- [Required work]
What do the lines from the one containing "A comparison of" through the end of the entries say? Quote them exactly, and only them.

◇ ◇ ◇ ◇ ◇ ◇ ◇

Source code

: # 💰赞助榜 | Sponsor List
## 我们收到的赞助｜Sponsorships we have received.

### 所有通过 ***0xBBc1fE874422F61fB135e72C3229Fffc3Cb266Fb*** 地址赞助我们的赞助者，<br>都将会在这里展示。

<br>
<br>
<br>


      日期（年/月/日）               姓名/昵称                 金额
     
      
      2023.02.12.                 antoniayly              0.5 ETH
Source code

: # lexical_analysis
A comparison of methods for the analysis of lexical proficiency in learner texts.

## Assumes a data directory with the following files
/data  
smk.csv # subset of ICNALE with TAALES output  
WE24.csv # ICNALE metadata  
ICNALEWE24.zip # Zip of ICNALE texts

◇ ◇ ◇ ◇ ◇ ◇ ◇

- [Answer section]
A comparison of methods for the analysis of lexical proficiency in learner texts.

## Assumes a data directory with the following files
/data  
smk.csv # subset of ICNALE with TAALES output  
WE24.csv # ICNALE metadata  
ICNALEWE24.zip # Zip of ICNALE texts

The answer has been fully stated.